ERCIM News No.26 - July 1996 - SZTAKI
A Market-Based Control in Distributed Manufacturing
by András Márkus, József Váncza and Tamás
Kis
A market mechanism has been defined and developed into a prototype
system for coordinating the activities of intelligent agents in dynamic
order processing and scheduling of discrete manufacturing systems.
In discrete manufacturing developments of information technology led to
factories that carry on manufacturing in a computer integrated way. These
architectures are of high structural and dynamic complexity, so it is no
wonder that the increased turbulence in economy disfavors their rigid control
structures. No matter how, it is next to impossible to be prepared with
pre-programmed, top-down responses to abrupt changes and to complete real-time
computations on sophisticated decision models before the results themselves
are invalidated. For some time, there is a complementary trend that aims
at cooperative manufacturing - our research belongs to this direction.
In distributed control, autonomous agents rely on their own situation assessment
in deciding the course of actions to take and how to attune their actions
with those of the others. The primary concern of the agents is to do the
best for themselves, however, the extent to which their individual goals
can be fulfilled depends on the actions of the entire community: in general,
high level overall performance serves the individual goals. Thus inclination
to cooperation and altruism may serve not only the interests of the others,
but the individual goals and the system wide objectives as well.
Job shops are typical manufacturing environments for producing low volume
or high variety products under dynamic, scattered demand. Job shop scheduling
is a complex constrained optimization problem: one has to find a task-machine
assignment that satisfies the capacity and precedence constraints and approaches
some global performance objective. The main difficulty is caused by job
interactions as the jobs compete for limited machining resources. In the
dynamic case (the case we are actually dealing with) no complete specification
of the problem is known ahead and scheduling decisions must be made on the
fly, considering the actual state of the system.
We have developed a market mechanism which enables the distributed control
of job shops.
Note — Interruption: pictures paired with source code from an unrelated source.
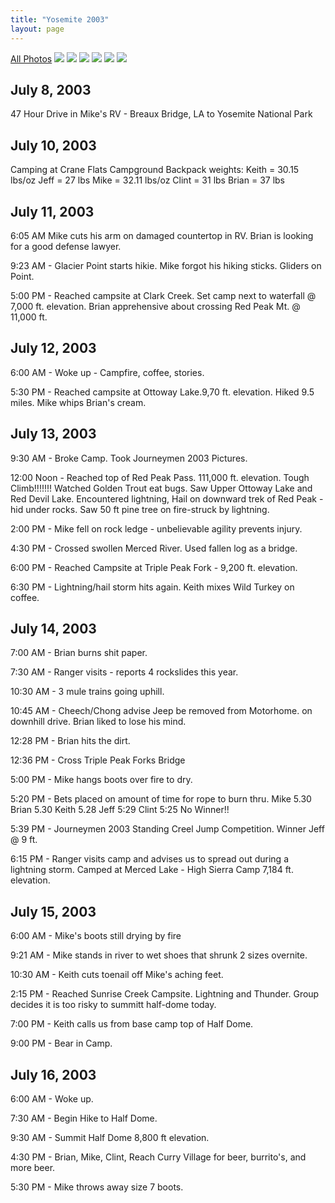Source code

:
 ```yaml
---
title: "Yosemite 2003"
layout: page
---
```


<div class="vinette">
<a href="https://picasaweb.google.com/104594319832267760644/Yosemite2003California#">All Photos</a>
<img src="http://lh3.googleusercontent.com/-Rq_gcNifQ7U/TGnr9kSnS5I/AAAAAAAAMP4/wZ6Ioc7QxVM/s720/131_11.JPG" />
<img src="http://lh6.googleusercontent.com/-DdGPFxr-kgw/TGnr-B2UCqI/AAAAAAAAMQA/4tH9nWhhgp8/s720/141_21.JPG" />
<img src="http://lh5.googleusercontent.com/-xSejyEeY0Fc/TGnsC6gMIOI/AAAAAAAAMQI/m12sADNFSiA/s720/141_22a%252520yosemite%252520004.jpg" />
<img src="http://lh5.googleusercontent.com/-CLzUGLr4LyI/TGnsbFNrUHI/AAAAAAAAMRQ/osADibvQhF8/s720/110_30a%252520yosemite%252520025.jpg" />
<img src="http://lh6.googleusercontent.com/-kce1n5xyg8g/TGns3q5aTPI/AAAAAAAAMUM/Gosy9vYM8RE/s720/191_31.JPG" />
<img src="http://lh5.googleusercontent.com/-F2mG5wTyQiA/TGns4tPBf8I/AAAAAAAAMUU/uJtA9ijxDNE/s720/1044_4.JPG" />
</div>


## July 8, 2003
47 Hour Drive in Mike's RV - Breaux Bridge, LA to Yosemite National Park

## July 10, 2003
Camping at Crane Flats Campground
Backpack weights:
Keith = 30.15 lbs/oz
Jeff = 27 lbs
Mike = 32.11 lbs/oz
Clint = 31 lbs
Brian = 37 lbs

## July 11, 2003
6:05 AM Mike cuts his arm on damaged countertop in RV. Brian is looking for a good defense lawyer.

9:23 AM - Glacier Point starts hikie. Mike forgot his hiking sticks. Gliders on Point.

5:00 PM - Reached campsite at Clark Creek. Set camp next to waterfall @ 7,000 ft. elevation. Brian apprehensive about crossing Red Peak Mt. @ 11,000 ft.

## July 12, 2003
6:00 AM - Woke up - Campfire, coffee, stories.

5:30 PM - Reached campsite at Ottoway Lake.9,70 ft. elevation. Hiked 9.5 miles. Mike whips Brian's cream.

## July 13, 2003
9:30 AM - Broke Camp. Took Journeymen 2003 Pictures.

12:00 Noon - Reached top of Red Peak Pass. 111,000 ft. elevation. Tough Climb!!!!!!!
Watched Golden Trout eat bugs. Saw Upper Ottoway Lake and Red Devil Lake.
Encountered lightning, Hail on downward trek of Red Peak - hid under rocks.
Saw 50 ft pine tree on fire-struck by lightning.

2:00 PM - Mike fell on rock ledge - unbelievable agility prevents injury.

4:30 PM - Crossed swollen Merced River. Used fallen log as a bridge.

6:00 PM - Reached Campsite at Triple Peak Fork - 9,200 ft. elevation.

6:30 PM - Lightning/hail storm hits again. Keith mixes Wild Turkey on coffee.


## July 14, 2003
7:00 AM - Brian burns shit paper.

7:30 AM - Ranger visits - reports 4 rockslides this year.

10:30 AM - 3 mule trains going uphill.

10:45 AM - Cheech/Chong advise Jeep be removed from Motorhome. on downhill drive. Brian liked to lose his mind.

12:28 PM - Brian hits the dirt.

12:36 PM - Cross Triple Peak Forks Bridge

5:00 PM - Mike hangs boots over fire to dry.

5:20 PM - Bets placed on amount of time for rope to burn thru.
    Mike 5.30
    Brian 5.30
    Keith 5.28
    Jeff 5:29
    Clint 5:25
No Winner!!

5:39 PM - Journeymen 2003 Standing Creel Jump Competition. Winner Jeff @ 9 ft.

6:15 PM - Ranger visits camp and advises us to spread out during a lightning storm.
Camped at Merced Lake - High Sierra Camp 7,184 ft. elevation.

## July 15, 2003
6:00 AM - Mike's boots still drying by fire

9:21 AM - Mike stands in river to wet shoes that shrunk 2 sizes overnite.

10:30 AM - Keith cuts toenail off Mike's aching feet.

2:15 PM - Reached Sunrise Creek Campsite. Lightning and Thunder. Group decides it is too risky to summitt half-dome today.

7:00 PM - Keith calls us from base camp top of Half Dome.

9:00 PM - Bear in Camp.

## July 16, 2003
6:00 AM - Woke up.

7:30 AM - Begin Hike to Half Dome.

9:30 AM - Summit Half Dome 8,800 ft elevation.

4:30 PM - Brian, Mike, Clint, Reach Curry Village for beer, burrito's, and more beer.

5:30 PM - Mike throws away size 7 boots.
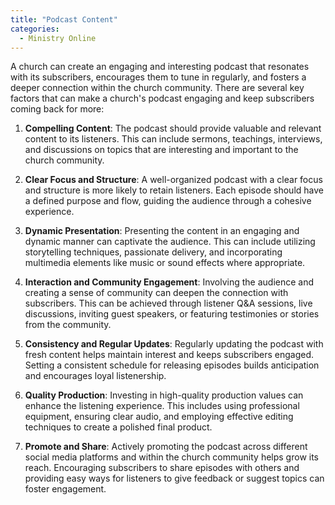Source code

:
 ```yaml
---
title: "Podcast Content"
categories:
  - Ministry Online
---
```

A church can create an engaging and interesting podcast that resonates with its subscribers, encourages them to tune in regularly, and fosters a deeper connection within the church community.  There are several key factors that can make a church's podcast engaging and keep subscribers coming back for more:

1. **Compelling Content**: The podcast should provide valuable and relevant content to its listeners. This can include sermons, teachings, interviews, and discussions on topics that are interesting and important to the church community.

2. **Clear Focus and Structure**: A well-organized podcast with a clear focus and structure is more likely to retain listeners. Each episode should have a defined purpose and flow, guiding the audience through a cohesive experience.

3. **Dynamic Presentation**: Presenting the content in an engaging and dynamic manner can captivate the audience. This can include utilizing storytelling techniques, passionate delivery, and incorporating multimedia elements like music or sound effects where appropriate.

4. **Interaction and Community Engagement**: Involving the audience and creating a sense of community can deepen the connection with subscribers. This can be achieved through listener Q&A sessions, live discussions, inviting guest speakers, or featuring testimonies or stories from the community.

5. **Consistency and Regular Updates**: Regularly updating the podcast with fresh content helps maintain interest and keeps subscribers engaged. Setting a consistent schedule for releasing episodes builds anticipation and encourages loyal listenership.

6. **Quality Production**: Investing in high-quality production values can enhance the listening experience. This includes using professional equipment, ensuring clear audio, and employing effective editing techniques to create a polished final product.

7. **Promote and Share**: Actively promoting the podcast across different social media platforms and within the church community helps grow its reach. Encouraging subscribers to share episodes with others and providing easy ways for listeners to give feedback or suggest topics can foster engagement.

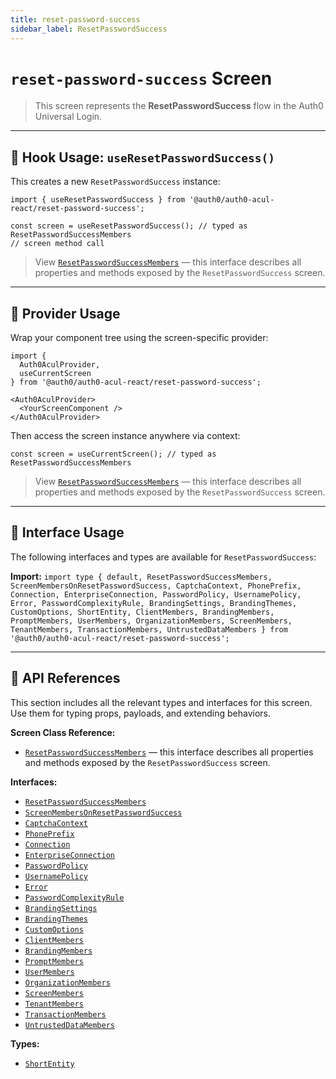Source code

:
 ```yaml
---
title: reset-password-success
sidebar_label: ResetPasswordSuccess
---
```


# `reset-password-success` Screen

> This screen represents the **ResetPasswordSuccess** flow in the Auth0 Universal Login.

---

## 🔹 Hook Usage: `useResetPasswordSuccess()`

This creates a new `ResetPasswordSuccess` instance:

```tsx
import { useResetPasswordSuccess } from '@auth0/auth0-acul-react/reset-password-success';

const screen = useResetPasswordSuccess(); // typed as ResetPasswordSuccessMembers
// screen method call
```

> View [`ResetPasswordSuccessMembers`](https://auth0.github.io/universal-login/interfaces/Classes.ResetPasswordSuccessMembers.html) — this interface describes all properties and methods exposed by the `ResetPasswordSuccess` screen.

---

## 🔹 Provider Usage

Wrap your component tree using the screen-specific provider:

```tsx
import {
  Auth0AculProvider,
  useCurrentScreen
} from '@auth0/auth0-acul-react/reset-password-success';

<Auth0AculProvider>
  <YourScreenComponent />
</Auth0AculProvider>
```

Then access the screen instance anywhere via context:

```tsx
const screen = useCurrentScreen(); // typed as ResetPasswordSuccessMembers
```

> View [`ResetPasswordSuccessMembers`](https://auth0.github.io/universal-login/interfaces/Classes.ResetPasswordSuccessMembers.html) — this interface describes all properties and methods exposed by the `ResetPasswordSuccess` screen.

---

## 🔹 Interface Usage

The following interfaces and types are available for `ResetPasswordSuccess`:

**Import:**
`import type { default, ResetPasswordSuccessMembers, ScreenMembersOnResetPasswordSuccess, CaptchaContext, PhonePrefix, Connection, EnterpriseConnection, PasswordPolicy, UsernamePolicy, Error, PasswordComplexityRule, BrandingSettings, BrandingThemes, CustomOptions, ShortEntity, ClientMembers, BrandingMembers, PromptMembers, UserMembers, OrganizationMembers, ScreenMembers, TenantMembers, TransactionMembers, UntrustedDataMembers } from '@auth0/auth0-acul-react/reset-password-success';`

---

## 🔸 API References

This section includes all the relevant types and interfaces for this screen. Use them for typing props, payloads, and extending behaviors.

**Screen Class Reference:**  
- [`ResetPasswordSuccessMembers`](https://auth0.github.io/universal-login/interfaces/Classes.ResetPasswordSuccessMembers.html) — this interface describes all properties and methods exposed by the `ResetPasswordSuccess` screen.

**Interfaces:**
- [`ResetPasswordSuccessMembers`](https://auth0.github.io/universal-login/interfaces/Classes.ResetPasswordSuccessMembers.html)
- [`ScreenMembersOnResetPasswordSuccess`](https://auth0.github.io/universal-login/interfaces/Classes.ScreenMembersOnResetPasswordSuccess.html)
- [`CaptchaContext`](https://auth0.github.io/universal-login/interfaces/Classes.CaptchaContext.html)
- [`PhonePrefix`](https://auth0.github.io/universal-login/interfaces/Classes.PhonePrefix.html)
- [`Connection`](https://auth0.github.io/universal-login/interfaces/Classes.Connection.html)
- [`EnterpriseConnection`](https://auth0.github.io/universal-login/interfaces/Classes.EnterpriseConnection.html)
- [`PasswordPolicy`](https://auth0.github.io/universal-login/interfaces/Classes.PasswordPolicy.html)
- [`UsernamePolicy`](https://auth0.github.io/universal-login/interfaces/Classes.UsernamePolicy.html)
- [`Error`](https://auth0.github.io/universal-login/interfaces/Classes.Error.html)
- [`PasswordComplexityRule`](https://auth0.github.io/universal-login/interfaces/Classes.PasswordComplexityRule.html)
- [`BrandingSettings`](https://auth0.github.io/universal-login/interfaces/Classes.BrandingSettings.html)
- [`BrandingThemes`](https://auth0.github.io/universal-login/interfaces/Classes.BrandingThemes.html)
- [`CustomOptions`](https://auth0.github.io/universal-login/interfaces/Classes.CustomOptions.html)
- [`ClientMembers`](https://auth0.github.io/universal-login/interfaces/Classes.ClientMembers.html)
- [`BrandingMembers`](https://auth0.github.io/universal-login/interfaces/Classes.BrandingMembers.html)
- [`PromptMembers`](https://auth0.github.io/universal-login/interfaces/Classes.PromptMembers.html)
- [`UserMembers`](https://auth0.github.io/universal-login/interfaces/Classes.UserMembers.html)
- [`OrganizationMembers`](https://auth0.github.io/universal-login/interfaces/Classes.OrganizationMembers.html)
- [`ScreenMembers`](https://auth0.github.io/universal-login/interfaces/Classes.ScreenMembers.html)
- [`TenantMembers`](https://auth0.github.io/universal-login/interfaces/Classes.TenantMembers.html)
- [`TransactionMembers`](https://auth0.github.io/universal-login/interfaces/Classes.TransactionMembers.html)
- [`UntrustedDataMembers`](https://auth0.github.io/universal-login/interfaces/Classes.UntrustedDataMembers.html)


**Types:**
- [`ShortEntity`](https://auth0.github.io/universal-login/types/Classes.ShortEntity.html)
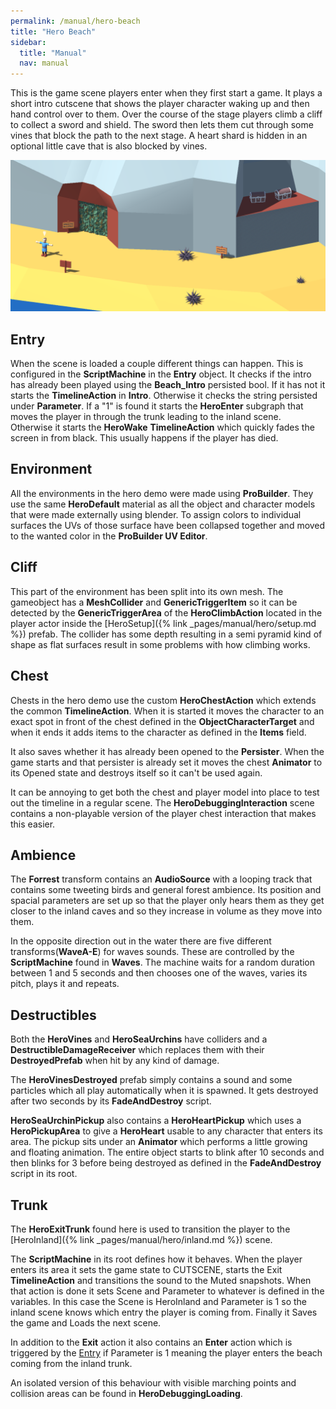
 ```yaml
---
permalink: /manual/hero-beach
title: "Hero Beach"
sidebar:
  title: "Manual"
  nav: manual
---
```


This is the game scene players enter when they first start a game. It plays a short intro cutscene that shows the player character waking up and then hand control over to them. Over the course of the stage players climb a cliff to collect a sword and shield. The sword then lets them cut through some vines that block the path to the next stage. A heart shard is hidden in an optional little cave that is also blocked by vines.

<p align="center">
  <img src="/assets/images/hero/heroBeach.png" />
</p>

## Entry

When the scene is loaded a couple different things can happen. This is configured in the __ScriptMachine__ in the __Entry__ object. It checks if the intro has already been played using the __Beach_Intro__ persisted bool. If it has not it starts the __TimelineAction__ in __Intro__. Otherwise it checks the string persisted under __Parameter__. If a "1" is found it starts the __HeroEnter__ subgraph that moves the player in through the trunk leading to the inland scene. Otherwise it starts the __HeroWake__ __TimelineAction__ which quickly fades the screen in from black. This usually happens if the player has died.

## Environment

All the environments in the hero demo were made using __ProBuilder__. They use the same __HeroDefault__ material as all the object and character models that were made externally using blender. To assign colors to individual surfaces the UVs of those surface have been collapsed together and moved to the wanted color in the __ProBuilder UV Editor__.

## Cliff

This part of the environment has been split into its own mesh. The gameobject has a __MeshCollider__ and __GenericTriggerItem__ so it can be detected by the __GenericTriggerArea__ of the __HeroClimbAction__ located in the player actor inside the [HeroSetup]({% link _pages/manual/hero/setup.md %}) prefab. The collider has some depth resulting in a semi pyramid kind of shape as flat surfaces result in some problems with how climbing works.

## Chest

Chests in the hero demo use the custom __HeroChestAction__ which extends the common __TimelineAction__. When it is started it moves the character to an exact spot in front of the chest defined in the __ObjectCharacterTarget__ and when it ends it adds items to the character as defined in the __Items__ field.

It also saves whether it has already been opened to the __Persister__. When the game starts and that persister is already set it moves the chest __Animator__ to its Opened state and destroys itself so it can't be used again.

It can be annoying to get both the chest and player model into place to test out the timeline in a regular scene. The __HeroDebuggingInteraction__ scene contains a non-playable version of the player chest interaction that makes this easier.

## Ambience

The __Forrest__ transform contains an __AudioSource__ with a looping track that contains some tweeting birds and general forest ambience. Its position and spacial parameters are set up so that the player only hears them as they get closer to the inland caves and so they increase in volume as they move into them.

In the opposite direction out in the water there are five different transforms(__WaveA-E__) for waves sounds. These are controlled by the __ScriptMachine__ found in __Waves__. The machine waits for a random duration between 1 and 5 seconds and then chooses one of the waves, varies its pitch, plays it and repeats. 

## Destructibles

Both the __HeroVines__ and __HeroSeaUrchins__ have colliders and a __DestructibleDamageReceiver__ which replaces them with their __DestroyedPrefab__ when hit by any kind of damage.

The __HeroVinesDestroyed__ prefab simply contains a sound and some particles which all play automatically when it is spawned. It gets destroyed after two seconds by its __FadeAndDestroy__ script.

__HeroSeaUrchinPickup__ also contains a __HeroHeartPickup__ which uses a __HeroPickupArea__ to give a __HeroHeart__ usable to any character that enters its area. The pickup sits under an __Animator__ which performs a little growing and floating animation. The entire object starts to blink after 10 seconds and then blinks for 3 before being destroyed as defined in the __FadeAndDestroy__ script in its root.

## Trunk

The __HeroExitTrunk__ found here is used to transition the player to the [HeroInland]({% link _pages/manual/hero/inland.md %}) scene. 

The __ScriptMachine__ in its root defines how it behaves. When the player enters its area it sets the game state to CUTSCENE, starts the Exit __TimelineAction__ and transitions the sound to the Muted snapshots. When that action is done it sets Scene and Parameter to whatever is defined in the variables. In this case the Scene is HeroInland and Parameter is 1 so the inland scene knows which entry the player is coming from. Finally it Saves the game and Loads the next scene.

In addition to the __Exit__ action it also contains an __Enter__ action which is triggered by the [Entry](#entry) if Parameter is 1 meaning the player enters the beach coming from the inland trunk. 

An isolated version of this behaviour with visible marching points and collision areas can be found in __HeroDebuggingLoading__.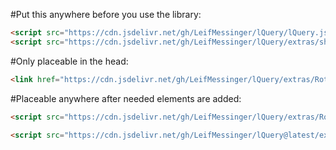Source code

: #Put this anywhere before you use the library:
```html
<script src="https://cdn.jsdelivr.net/gh/LeifMessinger/lQuery/lQuery.js"></script>
<script src="https://cdn.jsdelivr.net/gh/LeifMessinger/lQuery/extras/shake.js"></script>
```
#Only placeable in the head:
```html
<link href="https://cdn.jsdelivr.net/gh/LeifMessinger/lQuery/extras/RotatingText/rotating-text.css" type="text/css" rel="stylesheet" />
```
#Placeable anywhere after needed elements are added:
```html
<script src="https://cdn.jsdelivr.net/gh/LeifMessinger/lQuery/extras/RotatingText/rotating-text.js"></script>

<script src="https://cdn.jsdelivr.net/gh/LeifMessinger/lQuery@latest/extras/explode.js"></script>
```
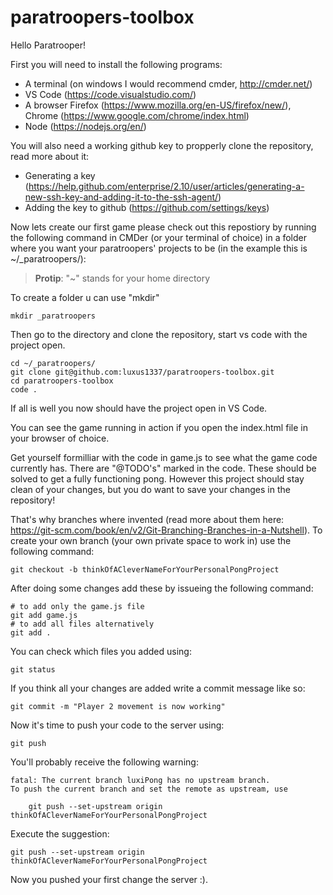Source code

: # paratroopers-toolbox
Hello Paratrooper!

First you will need to install the following programs:
* A terminal (on windows I would recommend cmder, http://cmder.net/)
* VS Code (https://code.visualstudio.com/)
* A browser Firefox (https://www.mozilla.org/en-US/firefox/new/), Chrome (https://www.google.com/chrome/index.html)
* Node (https://nodejs.org/en/)

You will also need a working github key to propperly clone the repository, read more about it:
* Generating a key (https://help.github.com/enterprise/2.10/user/articles/generating-a-new-ssh-key-and-adding-it-to-the-ssh-agent/)
* Adding the key to github (https://github.com/settings/keys)

Now lets create our first game please check out this repostiory by running the following command in CMDer (or your terminal of choice) in a folder where you want your paratroopers' projects to be (in the example this is ~/_paratroopers/):

> __Protip__: "~" stands for your home directory


To create a folder u can use "mkdir"
```
mkdir _paratroopers
```
Then go to the directory and clone the repository, start vs code with the project open.

```
cd ~/_paratroopers/
git clone git@github.com:luxus1337/paratroopers-toolbox.git
cd paratroopers-toolbox
code .
```
If all is well you now should have the project open in VS Code. 

You can see the game running in action if you open the index.html file in your browser of choice.

Get yourself formilliar with the code in game.js to see what the game code currently has. There are "@TODO's" marked in the code. These should be solved to get a fully functioning pong. However this project should stay clean of your changes, but you do want to save your changes in the repository!

That's why branches where invented (read more about them here: https://git-scm.com/book/en/v2/Git-Branching-Branches-in-a-Nutshell). To create your own branch (your own private space to work in) use the following command:
```
git checkout -b thinkOfACleverNameForYourPersonalPongProject
```
After doing some changes add these by issueing the following command:
```
# to add only the game.js file
git add game.js
# to add all files alternatively
git add .
```
You can check which files you added using:
```
git status
```
If you think all your changes are added write a commit message like so:
```
git commit -m "Player 2 movement is now working"
```
Now it's time to push your code to the server using:
```
git push
```
You'll probably receive the following warning:
```
fatal: The current branch luxiPong has no upstream branch.
To push the current branch and set the remote as upstream, use

    git push --set-upstream origin thinkOfACleverNameForYourPersonalPongProject

```
Execute the suggestion:
```
git push --set-upstream origin thinkOfACleverNameForYourPersonalPongProject
```

Now you pushed your first change the server :).

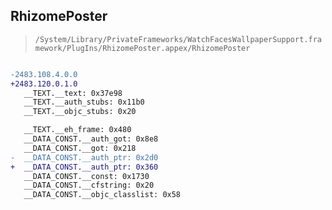 ## RhizomePoster

> `/System/Library/PrivateFrameworks/WatchFacesWallpaperSupport.framework/PlugIns/RhizomePoster.appex/RhizomePoster`

```diff

-2483.108.4.0.0
+2483.120.0.1.0
   __TEXT.__text: 0x37e98
   __TEXT.__auth_stubs: 0x11b0
   __TEXT.__objc_stubs: 0x20

   __TEXT.__eh_frame: 0x480
   __DATA_CONST.__auth_got: 0x8e8
   __DATA_CONST.__got: 0x218
-  __DATA_CONST.__auth_ptr: 0x2d0
+  __DATA_CONST.__auth_ptr: 0x360
   __DATA_CONST.__const: 0x1730
   __DATA_CONST.__cfstring: 0x20
   __DATA_CONST.__objc_classlist: 0x58

```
Particularly, we investigate a production planning and control
problem that integrates dynamic order processing and dynamic job shop scheduling.
There are two kinds of agents defined: the first is the Management that
interacts with the outside world by selecting orders and making the administration
and accounting of the accepted orders. The second kind of agents is the
Machine; in the model of the job shop there are several machine agents,
each having different technological capacities. The agents try to maximize
their own profit; however, the profitability of each agent depends on the
whole system's performance as well.
The agents and the messages
The agents know their own state of affairs only, consider their schedule
variants as branching futures, and communicate under a simple and reasonable
set of market rules. These rules of the game define a negotiation process
and say, among other things, that each agent has to make decisions that
are rational, at least, in a local way. Coalitions may not be formed. Collective
responsibility, eg, in the case of lateness of jobs in progress due to the
machines preferring new, more promising jobs, is inspired by a penalty mechanism.
At the present, rather early stage of work we are making systematic experiments.
The ways of comparing our results with those of some other approaches are
far from being obvious, since there is an unusual flexibility allowed in
our model. However, we deem that just these features could make our approach
a practical one if applied in an actual manufacturing environment.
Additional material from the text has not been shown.